**EXERCISE:** The records must be duplicated exactly, with every picture left out.

[Extracted data entries]
=== Section Start ===

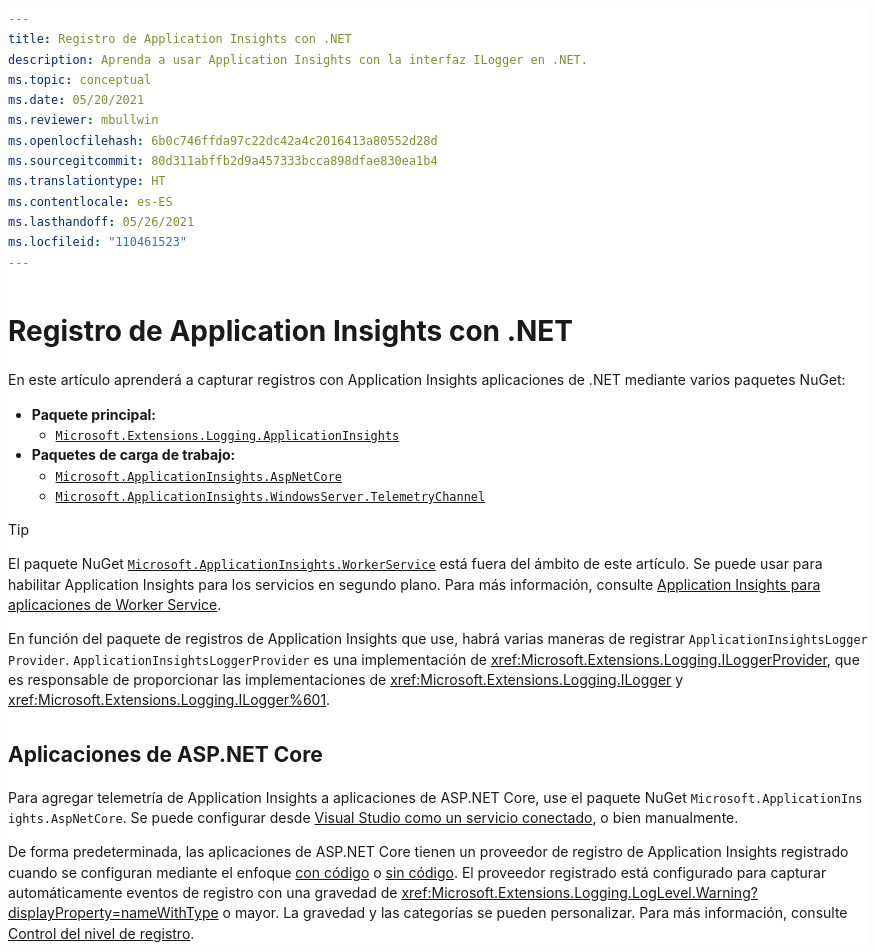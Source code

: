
 ```yaml
---
title: Registro de Application Insights con .NET
description: Aprenda a usar Application Insights con la interfaz ILogger en .NET.
ms.topic: conceptual
ms.date: 05/20/2021
ms.reviewer: mbullwin
ms.openlocfilehash: 6b0c746ffda97c22dc42a4c2016413a80552d28d
ms.sourcegitcommit: 80d311abffb2d9a457333bcca898dfae830ea1b4
ms.translationtype: HT
ms.contentlocale: es-ES
ms.lasthandoff: 05/26/2021
ms.locfileid: "110461523"
---
```

# <a name="application-insights-logging-with-net"></a>Registro de Application Insights con .NET

En este artículo aprenderá a capturar registros con Application Insights aplicaciones de .NET mediante varios paquetes NuGet:

- **Paquete principal:**
  - [`Microsoft.Extensions.Logging.ApplicationInsights`][nuget-ai]
- **Paquetes de carga de trabajo:**
  - [`Microsoft.ApplicationInsights.AspNetCore`][nuget-ai-anc]
  - [`Microsoft.ApplicationInsights.WindowsServer.TelemetryChannel`][nuget-ai-ws-tc]

[nuget-ai]: https://www.nuget.org/packages/Microsoft.Extensions.Logging.ApplicationInsights
[nuget-ai-anc]: https://www.nuget.org/packages/Microsoft.ApplicationInsights.AspNetCore
[nuget-ai-ws]: https://www.nuget.org/packages/Microsoft.ApplicationInsights.WorkerService
[nuget-ai-ws-tc]: https://www.nuget.org/packages/Microsoft.ApplicationInsights.WindowsServer.TelemetryChannel

> [!TIP]
> El paquete NuGet [`Microsoft.ApplicationInsights.WorkerService`][nuget-ai-ws] está fuera del ámbito de este artículo. Se puede usar para habilitar Application Insights para los servicios en segundo plano. Para más información, consulte [Application Insights para aplicaciones de Worker Service](./worker-service.md).

En función del paquete de registros de Application Insights que use, habrá varias maneras de registrar `ApplicationInsightsLoggerProvider`. `ApplicationInsightsLoggerProvider` es una implementación de <xref:Microsoft.Extensions.Logging.ILoggerProvider>, que es responsable de proporcionar las implementaciones de <xref:Microsoft.Extensions.Logging.ILogger> y <xref:Microsoft.Extensions.Logging.ILogger%601>.

## <a name="aspnet-core-applications"></a>Aplicaciones de ASP.NET Core

Para agregar telemetría de Application Insights a aplicaciones de ASP.NET Core, use el paquete NuGet `Microsoft.ApplicationInsights.AspNetCore`. Se puede configurar desde [Visual Studio como un servicio conectado](/visualstudio/azure/azure-app-insights-add-connected-service), o bien manualmente.

De forma predeterminada, las aplicaciones de ASP.NET Core tienen un proveedor de registro de Application Insights registrado cuando se configuran mediante el enfoque [con código](./asp-net-core.md) o [sin código](./azure-web-apps.md?tabs=netcore#enable-agent-based-monitoring). El proveedor registrado está configurado para capturar automáticamente eventos de registro con una gravedad de <xref:Microsoft.Extensions.Logging.LogLevel.Warning?displayProperty=nameWithType> o mayor. La gravedad y las categorías se pueden personalizar. Para más información, consulte [Control del nivel de registro](#control-logging-level).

=== Section End ===

**REPLY TO THE TASK:**
Source code

:
 ```yaml
---
title: Registro de Application Insights con .NET
description: Aprenda a usar Application Insights con la interfaz ILogger en .NET.
ms.topic: conceptual
ms.date: 05/20/2021
ms.reviewer: mbullwin
ms.openlocfilehash: 6b0c746ffda97c22dc42a4c2016413a80552d28d
ms.sourcegitcommit: 80d311abffb2d9a457333bcca898dfae830ea1b4
ms.translationtype: HT
ms.contentlocale: es-ES
ms.lasthandoff: 05/26/2021
ms.locfileid: "110461523"
---
```

# <a name="application-insights-logging-with-net"></a>Registro de Application Insights con .NET

En este artículo aprenderá a capturar registros con Application Insights aplicaciones de .NET mediante varios paquetes NuGet:

- **Paquete principal:**
  - [`Microsoft.Extensions.Logging.ApplicationInsights`][nuget-ai]
- **Paquetes de carga de trabajo:**
  - [`Microsoft.ApplicationInsights.AspNetCore`][nuget-ai-anc]
  - [`Microsoft.ApplicationInsights.WindowsServer.TelemetryChannel`][nuget-ai-ws-tc]

[nuget-ai]: https://www.nuget.org/packages/Microsoft.Extensions.Logging.ApplicationInsights
[nuget-ai-anc]: https://www.nuget.org/packages/Microsoft.ApplicationInsights.AspNetCore
[nuget-ai-ws]: https://www.nuget.org/packages/Microsoft.ApplicationInsights.WorkerService
[nuget-ai-ws-tc]: https://www.nuget.org/packages/Microsoft.ApplicationInsights.WindowsServer.TelemetryChannel

> [!TIP]
> El paquete NuGet [`Microsoft.ApplicationInsights.WorkerService`][nuget-ai-ws] está fuera del ámbito de este artículo. Se puede usar para habilitar Application Insights para los servicios en segundo plano. Para más información, consulte [Application Insights para aplicaciones de Worker Service](./worker-service.md).

En función del paquete de registros de Application Insights que use, habrá varias maneras de registrar `ApplicationInsightsLoggerProvider`. `ApplicationInsightsLoggerProvider` es una implementación de <xref:Microsoft.Extensions.Logging.ILoggerProvider>, que es responsable de proporcionar las implementaciones de <xref:Microsoft.Extensions.Logging.ILogger> y <xref:Microsoft.Extensions.Logging.ILogger%601>.

## <a name="aspnet-core-applications"></a>Aplicaciones de ASP.NET Core

Para agregar telemetría de Application Insights a aplicaciones de ASP.NET Core, use el paquete NuGet `Microsoft.ApplicationInsights.AspNetCore`. Se puede configurar desde [Visual Studio como un servicio conectado](/visualstudio/azure/azure-app-insights-add-connected-service), o bien manualmente.

De forma predeterminada, las aplicaciones de ASP.NET Core tienen un proveedor de registro de Application Insights registrado cuando se configuran mediante el enfoque [con código](./asp-net-core.md) o [sin código](./azure-web-apps.md?tabs=netcore#enable-agent-based-monitoring). El proveedor registrado está configurado para capturar automáticamente eventos de registro con una gravedad de <xref:Microsoft.Extensions.Logging.LogLevel.Warning?displayProperty=nameWithType> o mayor. La gravedad y las categorías se pueden personalizar. Para más información, consulte [Control del nivel de registro](#control-logging-level).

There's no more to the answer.